8 Responses

  1. Wilson (@WilsonCalvert)
    Wilson (@WilsonCalvert) at |

    I’m not too worried about the interference because I think so many people ignore the no transmitting mode right now anyway. It seems like a regular occurrence that I hear the beep of a phone receiving a text/email on final approach.

    We live in a world where we are constantly reevaluating ourselves in terms of who can do what and when (for example, texting while driving) and I don’t see this having any discernible difference in safety. Definitely not on a consistent basis.
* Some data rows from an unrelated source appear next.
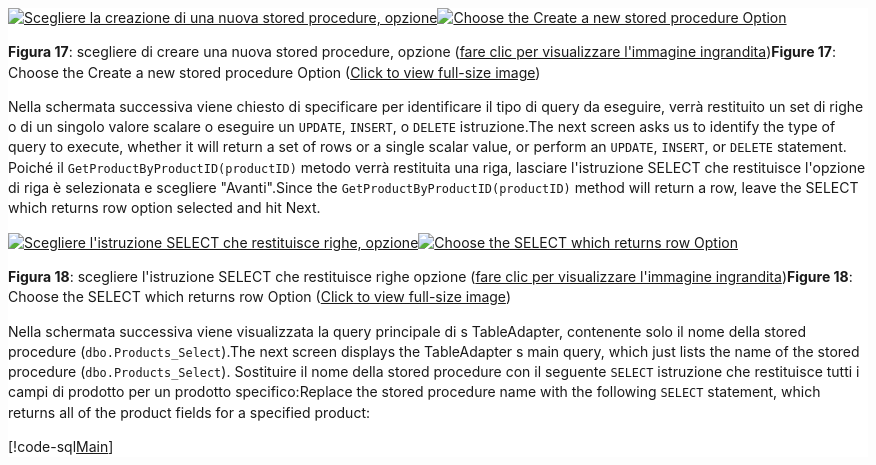 
<span data-ttu-id="35d4a-279">[![Scegliere la creazione di una nuova stored procedure, opzione](creating-new-stored-procedures-for-the-typed-dataset-s-tableadapters-vb/_static/image36.png)](creating-new-stored-procedures-for-the-typed-dataset-s-tableadapters-vb/_static/image35.png)</span><span class="sxs-lookup"><span data-stu-id="35d4a-279">[![Choose the Create a new stored procedure Option](creating-new-stored-procedures-for-the-typed-dataset-s-tableadapters-vb/_static/image36.png)](creating-new-stored-procedures-for-the-typed-dataset-s-tableadapters-vb/_static/image35.png)</span></span>

<span data-ttu-id="35d4a-280">**Figura 17**: scegliere di creare una nuova stored procedure, opzione ([fare clic per visualizzare l'immagine ingrandita](creating-new-stored-procedures-for-the-typed-dataset-s-tableadapters-vb/_static/image37.png))</span><span class="sxs-lookup"><span data-stu-id="35d4a-280">**Figure 17**: Choose the Create a new stored procedure Option ([Click to view full-size image](creating-new-stored-procedures-for-the-typed-dataset-s-tableadapters-vb/_static/image37.png))</span></span>


<span data-ttu-id="35d4a-281">Nella schermata successiva viene chiesto di specificare per identificare il tipo di query da eseguire, verrà restituito un set di righe o di un singolo valore scalare o eseguire un `UPDATE`, `INSERT`, o `DELETE` istruzione.</span><span class="sxs-lookup"><span data-stu-id="35d4a-281">The next screen asks us to identify the type of query to execute, whether it will return a set of rows or a single scalar value, or perform an `UPDATE`, `INSERT`, or `DELETE` statement.</span></span> <span data-ttu-id="35d4a-282">Poiché il `GetProductByProductID(productID)` metodo verrà restituita una riga, lasciare l'istruzione SELECT che restituisce l'opzione di riga è selezionata e scegliere "Avanti".</span><span class="sxs-lookup"><span data-stu-id="35d4a-282">Since the `GetProductByProductID(productID)` method will return a row, leave the SELECT which returns row option selected and hit Next.</span></span>


<span data-ttu-id="35d4a-283">[![Scegliere l'istruzione SELECT che restituisce righe, opzione](creating-new-stored-procedures-for-the-typed-dataset-s-tableadapters-vb/_static/image39.png)](creating-new-stored-procedures-for-the-typed-dataset-s-tableadapters-vb/_static/image38.png)</span><span class="sxs-lookup"><span data-stu-id="35d4a-283">[![Choose the SELECT which returns row Option](creating-new-stored-procedures-for-the-typed-dataset-s-tableadapters-vb/_static/image39.png)](creating-new-stored-procedures-for-the-typed-dataset-s-tableadapters-vb/_static/image38.png)</span></span>

<span data-ttu-id="35d4a-284">**Figura 18**: scegliere l'istruzione SELECT che restituisce righe opzione ([fare clic per visualizzare l'immagine ingrandita](creating-new-stored-procedures-for-the-typed-dataset-s-tableadapters-vb/_static/image40.png))</span><span class="sxs-lookup"><span data-stu-id="35d4a-284">**Figure 18**: Choose the SELECT which returns row Option ([Click to view full-size image](creating-new-stored-procedures-for-the-typed-dataset-s-tableadapters-vb/_static/image40.png))</span></span>


<span data-ttu-id="35d4a-285">Nella schermata successiva viene visualizzata la query principale di s TableAdapter, contenente solo il nome della stored procedure (`dbo.Products_Select`).</span><span class="sxs-lookup"><span data-stu-id="35d4a-285">The next screen displays the TableAdapter s main query, which just lists the name of the stored procedure (`dbo.Products_Select`).</span></span> <span data-ttu-id="35d4a-286">Sostituire il nome della stored procedure con il seguente `SELECT` istruzione che restituisce tutti i campi di prodotto per un prodotto specifico:</span><span class="sxs-lookup"><span data-stu-id="35d4a-286">Replace the stored procedure name with the following `SELECT` statement, which returns all of the product fields for a specified product:</span></span>


[!code-sql[Main](creating-new-stored-procedures-for-the-typed-dataset-s-tableadapters-vb/samples/sample9.sql)]
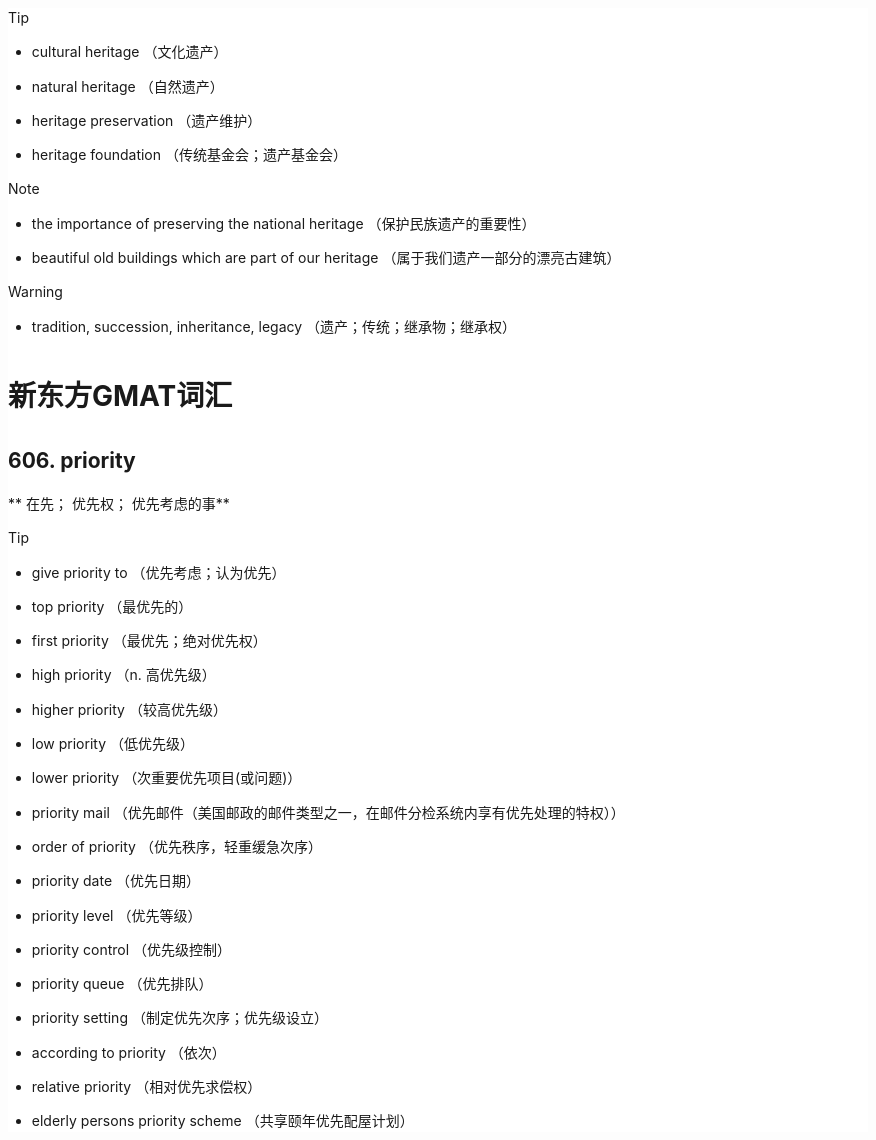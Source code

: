 > [!TIP]
>
> - cultural heritage （文化遗产）
>
> - natural heritage （自然遗产）
>
> - heritage preservation （遗产维护）
>
> - heritage foundation （传统基金会；遗产基金会）
>

> [!NOTE]
>
> - the importance of preserving the national heritage （保护民族遗产的重要性）
>
> - beautiful old buildings which are part of our heritage （属于我们遗产一部分的漂亮古建筑）
>

> [!WARNING]
>
> - tradition, succession, inheritance, legacy （遗产；传统；继承物；继承权）
>

# 新东方GMAT词汇

## 606. priority

** 在先； 优先权； 优先考虑的事**

> [!TIP]
>
> - give priority to （优先考虑；认为优先）
>
> - top priority （最优先的）
>
> - first priority （最优先；绝对优先权）
>
> - high priority （n. 高优先级）
>
> - higher priority （较高优先级）
>
> - low priority （低优先级）
>
> - lower priority （次重要优先项目(或问题)）
>
> - priority mail （优先邮件（美国邮政的邮件类型之一，在邮件分检系统内享有优先处理的特权））
>
> - order of priority （优先秩序，轻重缓急次序）
>
> - priority date （优先日期）
>
> - priority level （优先等级）
>
> - priority control （优先级控制）
>
> - priority queue （优先排队）
>
> - priority setting （制定优先次序；优先级设立）
>
> - according to priority （依次）
>
> - relative priority （相对优先求偿权）
>
> - elderly persons priority scheme （共享颐年优先配屋计划）
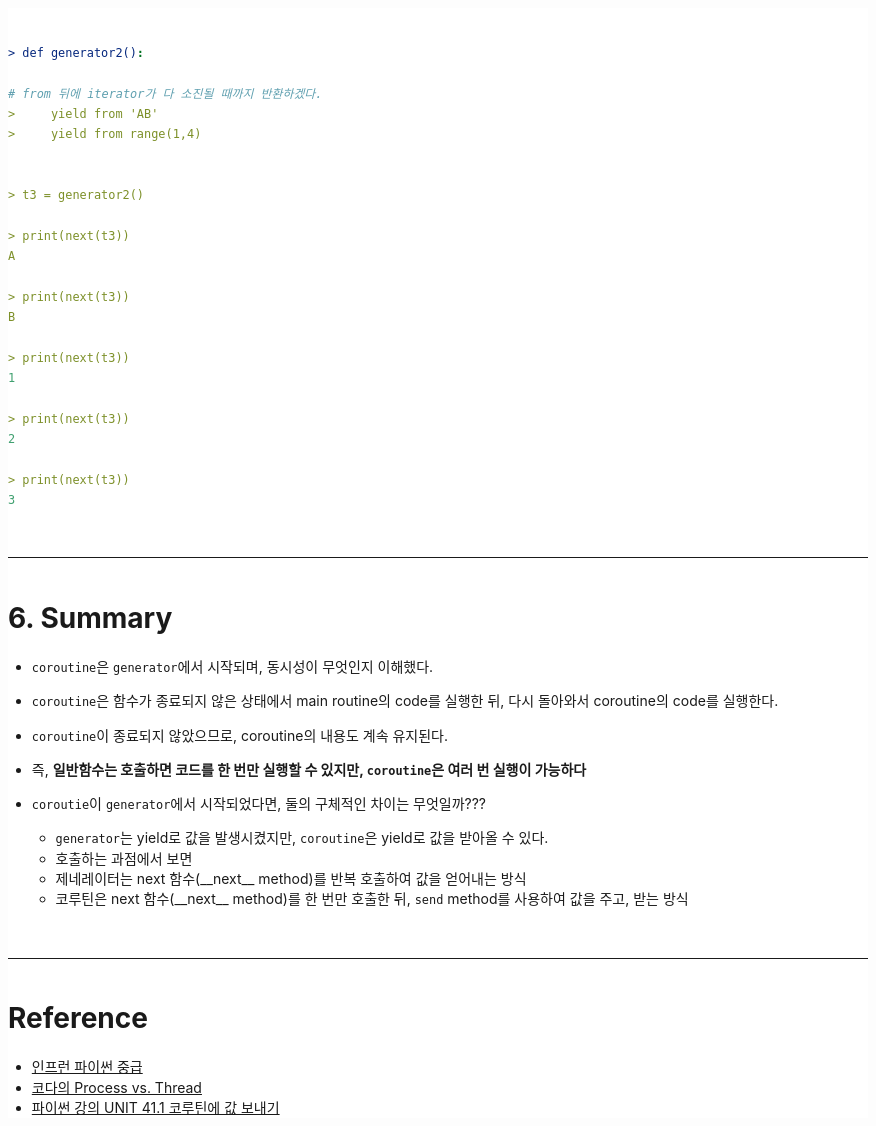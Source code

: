 &nbsp;

```yml
> def generator2():

# from 뒤에 iterator가 다 소진될 때까지 반환하겠다.
>     yield from 'AB'
>     yield from range(1,4)


> t3 = generator2()

> print(next(t3))
A

> print(next(t3))
B

> print(next(t3))
1

> print(next(t3))
2

> print(next(t3))
3
```

&nbsp;

---

# 6. Summary

- `coroutine`은 `generator`에서 시작되며, 동시성이 무엇인지 이해했다.
- `coroutine`은 함수가 종료되지 않은 상태에서 main routine의 code를 실행한 뒤, 다시 돌아와서 coroutine의 code를 실행한다.
- `coroutine`이 종료되지 않았으므로, coroutine의 내용도 계속 유지된다.
- 즉, **일반함수는 호출하면 코드를 한 번만 실행할 수 있지만, `coroutine`은 여러 번 실행이 가능하다**

- `coroutie`이 `generator`에서 시작되었다면, 둘의 구체적인 차이는 무엇일까???
  - `generator`는 yield로 값을 발생시켰지만, `coroutine`은 yield로 값을 받아올 수 있다.
  - 호출하는 과점에서 보면
  - 제네레이터는 next 함수(\_\_next\_\_ method)를 반복 호출하여 값을 얻어내는 방식
  - 코루틴은 next 함수(\_\_next\_\_ method)를 한 번만 호출한 뒤, `send` method를 사용하여 값을 주고, 받는 방식

&nbsp;

---

# Reference

- [인프런 파이썬 중급](https://www.inflearn.com/course/%ED%94%84%EB%A1%9C%EA%B7%B8%EB%9E%98%EB%B0%8D-%ED%8C%8C%EC%9D%B4%EC%8D%AC-%EC%A4%91%EA%B8%89-%EC%9D%B8%ED%94%84%EB%9F%B0-%EC%98%A4%EB%A6%AC%EC%A7%80%EB%84%90)
- [코다의 Process vs. Thread](https://www.youtube.com/watch?v=1grtWKqTn50)
- [파이썬 강의 UNIT 41.1 코루틴에 값 보내기](https://www.youtube.com/watch?v=-ffBU0nj8b0)
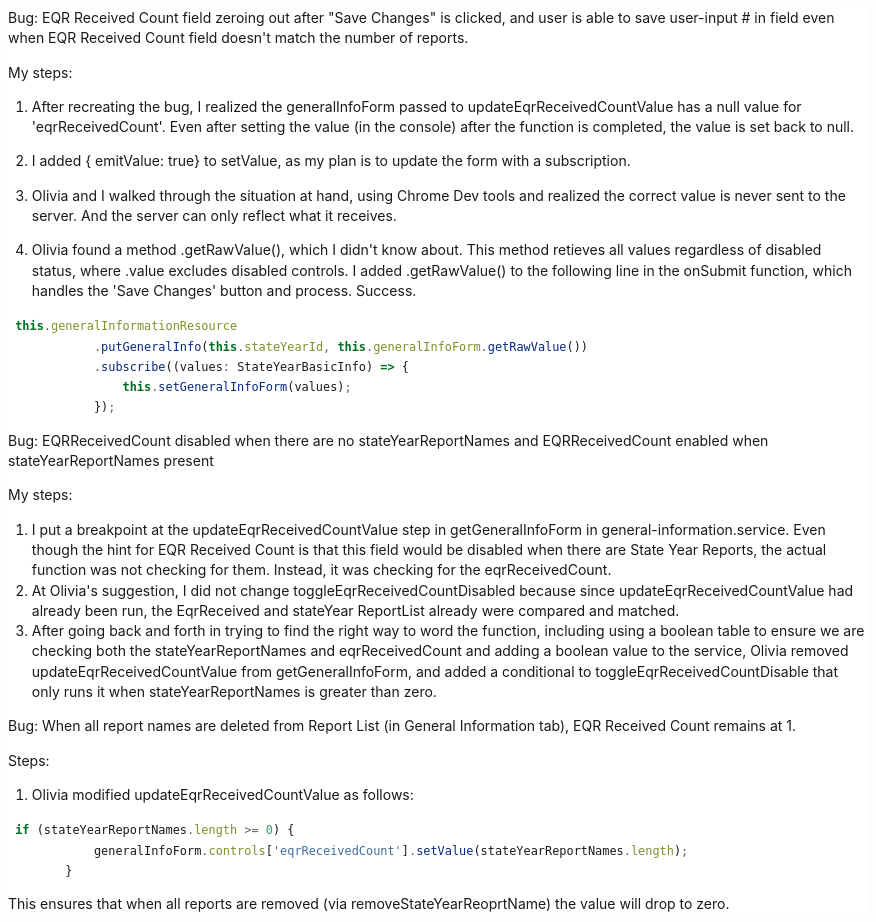 
Bug: EQR Received Count field zeroing out after "Save Changes" is clicked, and user is able to save user-input # in field even when EQR Received Count field doesn't match the number of reports.

My steps:

1. After recreating the bug, I realized the generalInfoForm passed to updateEqrReceivedCountValue has a null value for 'eqrReceivedCount'. Even after setting the value (in the console) after the function is completed, the value is set back to null.

2. I added { emitValue: true} to setValue, as my plan is to update the form with a subscription.

3. Olivia and I walked through the situation at hand, using Chrome Dev tools and realized the correct value is never sent to the server. And the server can only reflect what it receives. 

4. Olivia found a method .getRawValue(), which I didn't know about. This method retieves all values regardless of disabled status, where .value excludes disabled controls. I added .getRawValue() to the following line in the onSubmit function, which handles the 'Save Changes' button and process. Success.

```typescript
 this.generalInformationResource
            .putGeneralInfo(this.stateYearId, this.generalInfoForm.getRawValue())
            .subscribe((values: StateYearBasicInfo) => {
                this.setGeneralInfoForm(values);
            });
```

Bug: EQRReceivedCount disabled when there are no stateYearReportNames and EQRReceivedCount enabled when stateYearReportNames present

My steps:
1. I put a breakpoint at the updateEqrReceivedCountValue step in getGeneralInfoForm in general-information.service. Even though the hint for EQR Received Count is that this field would be disabled when there are State Year Reports, the actual function was not checking for them. Instead, it was checking for the eqrReceivedCount.
2. At Olivia's suggestion, I did not change toggleEqrReceivedCountDisabled because since updateEqrReceivedCountValue had already been run, the EqrReceived and stateYear ReportList already were compared and matched.
3. After going back and forth in trying to find the right way to word the function, including using a boolean table to ensure we are checking both the stateYearReportNames and eqrReceivedCount and adding a boolean value to the service, Olivia removed updateEqrReceivedCountValue from getGeneralInfoForm, and added a conditional to toggleEqrReceivedCountDisable that only runs it when stateYearReportNames is greater than zero.

Bug: When all report names are deleted from Report List (in General Information tab), EQR Received Count remains at 1.

Steps:
1. Olivia modified updateEqrReceivedCountValue as follows:
```typescript
 if (stateYearReportNames.length >= 0) {
            generalInfoForm.controls['eqrReceivedCount'].setValue(stateYearReportNames.length);
        }
```
This ensures that when all reports are removed (via removeStateYearReoprtName) the value will drop to zero.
    I think that the flight attendants should just ignore people and there devices and everything will be fine. Inspecting devices for airplane mode would be rather silly.

  2. Alan
    Alan at |

    I’d just keep things really simple. eBooks and tablets below 10k, fine – however no headphones and no laptops (as tray tables would still need to be up). This would balance the majority of the risks mentioned, whilst still providing a big step forward for passengers!

  3. omatravel
    omatravel at |

    Currently you can’t place laptops in seat back pockets or hold them during TO or landing. I imagine the these restrictions will continue due to the weight and size of the objects involved. As such you’ll still have to put your laptop back in your bag during those phases of flight.

  4. DaveS
    DaveS at |

    I think you raise valid points. I think that really it’s OK to go 15 minutes of my life separated from electronic devices from time to time at takeoff and landing. Yes if I could have free wifi I’d probably be all over it, but I guess I’m just not as addicted as some. A flight is a bit of a break for me, and often a welcome one.

  5. Andrew
    Andrew at |

    Seth, I think you inadvertently hit on what I’ll call the “hypocrisy” of the current rule. The stated reason for the current rule is the potential for electronic devices to interfere with aircraft systems, etc in the critical phases of flight. However, we all know that’s B.S. and that my Kindle in airplane mode has zero effect on the flight deck. The more valid point, as you say, is people not paying attention to flight attendants, or a bunch of electronic devices flying through the air in the case of an emergency. But that’s never been the stated reason for the rule, although that’s the much better justification for no electronic devices below 10,000 feet!

    If the concern is safety, the rule needs to be changed from “no electronic devices” (because let’s be honest–the guy with the paper version of the Wall Street Journal spread open, blocking his entire view of the cabin, is just as likely to miss a key safety announcement as the person reading the paper on their Kindle) to “you’re not allowed to be doing anything during the safety briefing and first few minutes of flight.”

    Having said that, I don’t follow your point about flight attendants needing to now judge whether something is in airplane mode vs. on/off. They don’t do that now (how could they?), so why would that change? Currently, if a flight attendant can’t see an electronic device, it’s “off” to them. Every single person can have their phone in airplane mode (and I suspect most do), but if it’s in the seat back pocket, the FA’s have no idea. This rule really changes nothing in that regard, in my mind.

  6. Michael Mays
    Michael Mays at |

    According to the NY Times (1), the reason for the original rule decades ago was because people were using their CB radios on planes and these devices were interfering with the electronics on board the plane. ( 😉 ) Things have changed. Planes are electronically harder (though not 100% harden of course), devices aren’t pumping out watts of power, … . According to the same source (2) the reason cell phones are not allowed is because of the problems incurred with phones in planes and their cell towers not the electronics on the plane.

    If anything this decision will make things easier for Flight Attendants. If you are not using your phone as a phone in a manner obvious as such to the FA then the FA has fulfilled their obligation.

    True the time a plane spends under 10,000 feet is orders of magnitude more likely to incur an incident demanding total attention from everyone and using the newly allowed device will distract from these incidents. But sleeping, reading and many more things are as likely or much more likely to prevent this as are playing with these devices. If impediment upon safety is the argument then these activities should be forbidden also.